**WHAT IS NEEDED:** The records appear below. Report how many of their lines contain the word "SetSheetViewOptions", giving the number alone.

Segment Start: RECORDS FOR THE TASK

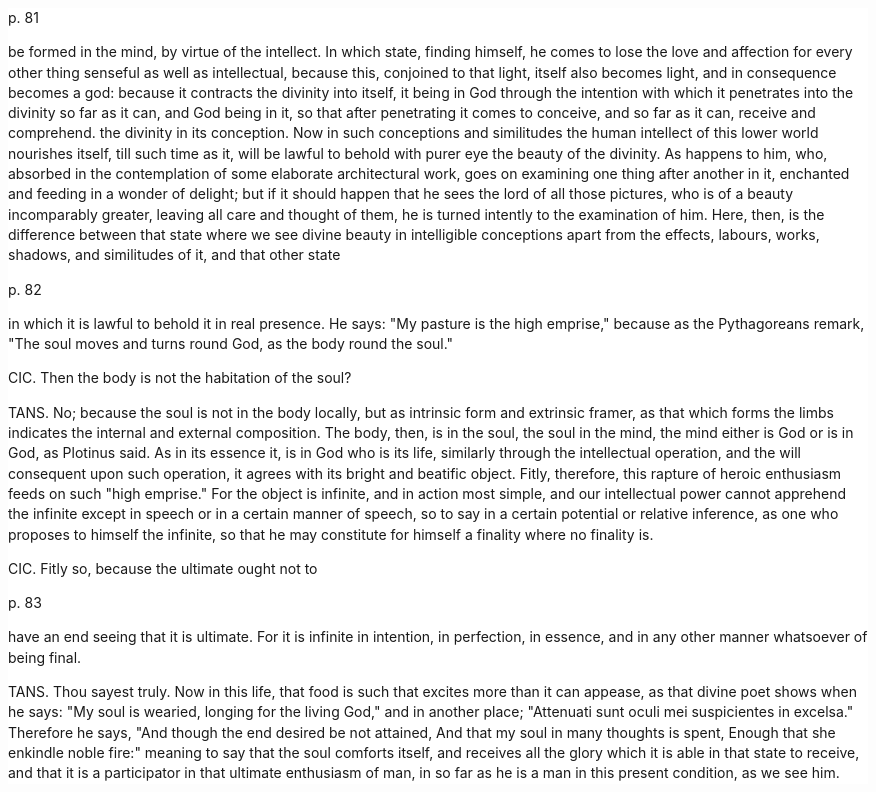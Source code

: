 <span id="page_81">p. 81</span>

be formed in the mind, by virtue of the intellect. In which state,
finding himself, he comes to lose the love and affection for every other
thing senseful as well as intellectual, because this, conjoined to that
light, itself also becomes light, and in consequence becomes a god:
because it contracts the divinity into itself, it being in God through
the intention with which it penetrates into the divinity so far as it
can, and God being in it, so that after penetrating it comes to
conceive, and so far as it can, receive and comprehend. the divinity in
its conception. Now in such conceptions and similitudes the human
intellect of this lower world nourishes itself, till such time as it,
will be lawful to behold with purer eye the beauty of the divinity. As
happens to him, who, absorbed in the contemplation of some elaborate
architectural work, goes on examining one thing after another in it,
enchanted and feeding in a wonder of delight; but if it should happen
that he sees the lord of all those pictures, who is of a beauty
incomparably greater, leaving all care and thought of them, he is turned
intently to the examination of him. Here, then, is the difference
between that state where we see divine beauty in intelligible
conceptions apart from the effects, labours, works, shadows, and
similitudes of it, and that other state

<span id="page_82">p. 82</span>

in which it is lawful to behold it in real presence. He says: "My
pasture is the high emprise," because as the Pythagoreans remark, "The
soul moves and turns round God, as the body round the soul."

CIC. Then the body is not the habitation of the soul?

TANS. No; because the soul is not in the body locally, but as intrinsic
form and extrinsic framer, as that which forms the limbs indicates the
internal and external composition. The body, then, is in the soul, the
soul in the mind, the mind either is God or is in God, as Plotinus said.
As in its essence it, is in God who is its life, similarly through the
intellectual operation, and the will consequent upon such operation, it
agrees with its bright and beatific object. Fitly, therefore, this
rapture of heroic enthusiasm feeds on such "high emprise." For the
object is infinite, and in action most simple, and our intellectual
power cannot apprehend the infinite except in speech or in a certain
manner of speech, so to say in a certain potential or relative
inference, as one who proposes to himself the infinite, so that he may
constitute for himself a finality where no finality is.

CIC. Fitly so, because the ultimate ought not to

<span id="page_83">p. 83</span>

have an end seeing that it is ultimate. For it is infinite in intention,
in perfection, in essence, and in any other manner whatsoever of being
final.

TANS. Thou sayest truly. Now in this life, that food is such that
excites more than it can appease, as that divine poet shows when he
says: "My soul is wearied, longing for the living God," and in another
place; "Attenuati sunt oculi mei suspicientes in excelsa." Therefore he
says, "And though the end desired be not attained, And that my soul in
many thoughts is spent, Enough that she enkindle noble fire:" meaning to
say that the soul comforts itself, and receives all the glory which it
is able in that state to receive, and that it is a participator in that
ultimate enthusiasm of man, in so far as he is a man in this present
condition, as we see him.
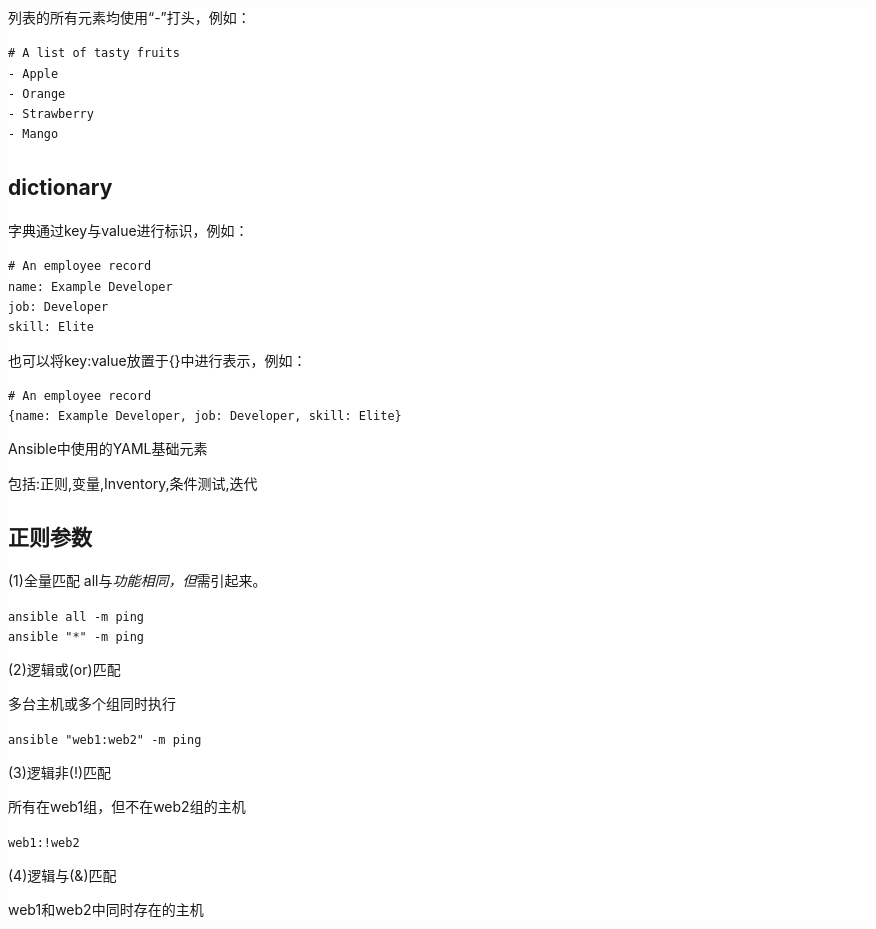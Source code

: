 列表的所有元素均使用“-”打头，例如：

```
# A list of tasty fruits
- Apple
- Orange
- Strawberry
- Mango
```

## dictionary

字典通过key与value进行标识，例如：

```
# An employee record
name: Example Developer
job: Developer
skill: Elite
```

也可以将key:value放置于{}中进行表示，例如：

```
# An employee record
{name: Example Developer, job: Developer, skill: Elite}
```

Ansible中使用的YAML基础元素

包括:正则,变量,Inventory,条件测试,迭代

## 正则参数

(1)全量匹配 all与*功能相同，但*需引起来。

```
ansible all -m ping
ansible "*" -m ping
```

(2)逻辑或(or)匹配

多台主机或多个组同时执行

```
ansible "web1:web2" -m ping
```

(3)逻辑非(!)匹配

所有在web1组，但不在web2组的主机

```
web1:!web2
```

(4)逻辑与(&)匹配

web1和web2中同时存在的主机
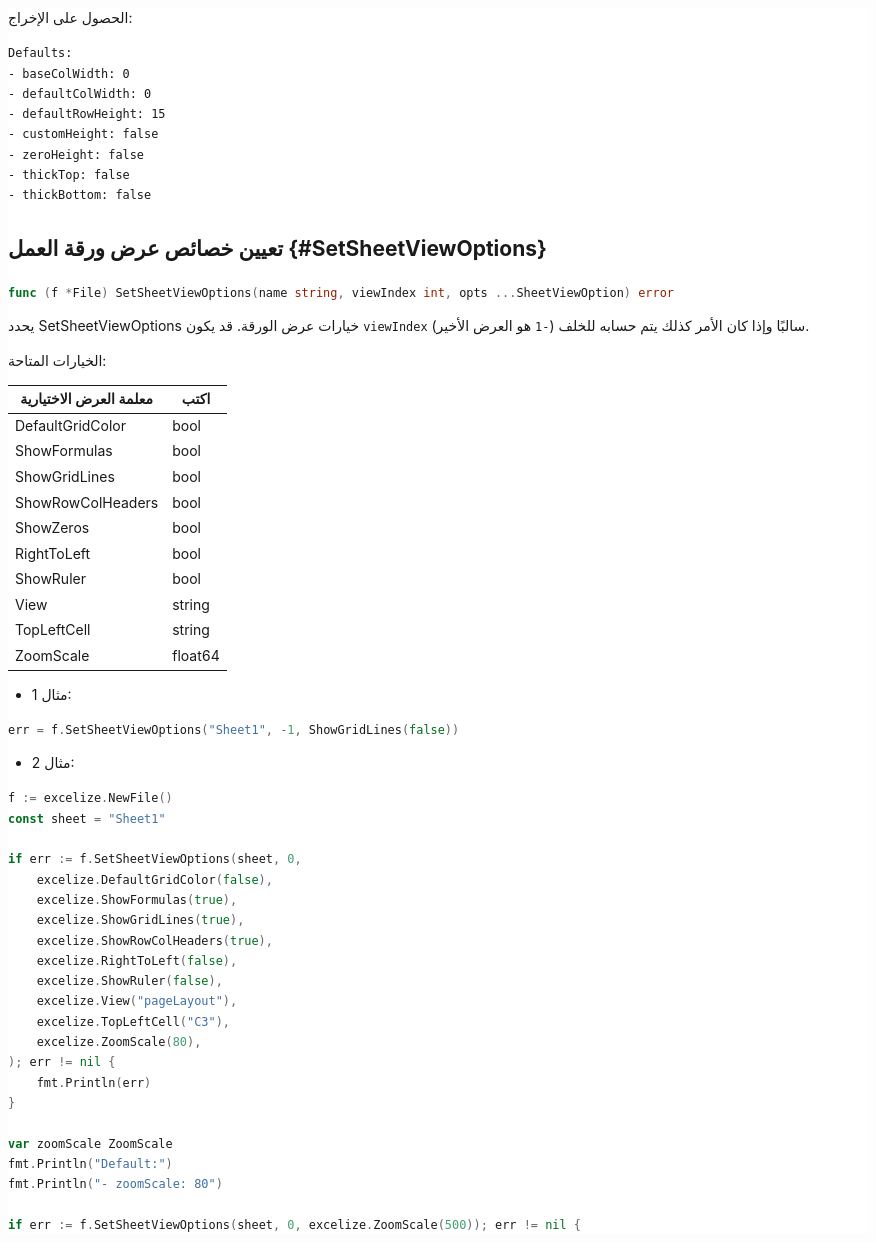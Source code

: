 الحصول على الإخراج:

```text
Defaults:
- baseColWidth: 0
- defaultColWidth: 0
- defaultRowHeight: 15
- customHeight: false
- zeroHeight: false
- thickTop: false
- thickBottom: false
```

## تعيين خصائص عرض ورقة العمل {#SetSheetViewOptions}

```go
func (f *File) SetSheetViewOptions(name string, viewIndex int, opts ...SheetViewOption) error
```

يحدد SetSheetViewOptions خيارات عرض الورقة. قد يكون `viewIndex` سالبًا وإذا كان الأمر كذلك يتم حسابه للخلف (`-1` هو العرض الأخير).

الخيارات المتاحة:

معلمة العرض الاختيارية |اكتب
---|---
DefaultGridColor | bool
ShowFormulas | bool
ShowGridLines | bool
ShowRowColHeaders | bool
ShowZeros | bool
RightToLeft | bool
ShowRuler | bool
View | string
TopLeftCell | string
ZoomScale | float64

- مثال 1:

```go
err = f.SetSheetViewOptions("Sheet1", -1, ShowGridLines(false))
```

- مثال 2:

```go
f := excelize.NewFile()
const sheet = "Sheet1"

if err := f.SetSheetViewOptions(sheet, 0,
    excelize.DefaultGridColor(false),
    excelize.ShowFormulas(true),
    excelize.ShowGridLines(true),
    excelize.ShowRowColHeaders(true),
    excelize.RightToLeft(false),
    excelize.ShowRuler(false),
    excelize.View("pageLayout"),
    excelize.TopLeftCell("C3"),
    excelize.ZoomScale(80),
); err != nil {
    fmt.Println(err)
}

var zoomScale ZoomScale
fmt.Println("Default:")
fmt.Println("- zoomScale: 80")

if err := f.SetSheetViewOptions(sheet, 0, excelize.ZoomScale(500)); err != nil {
```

Segment End: RECORDS FOR THE TASK

**COMPLETED TASK:** 6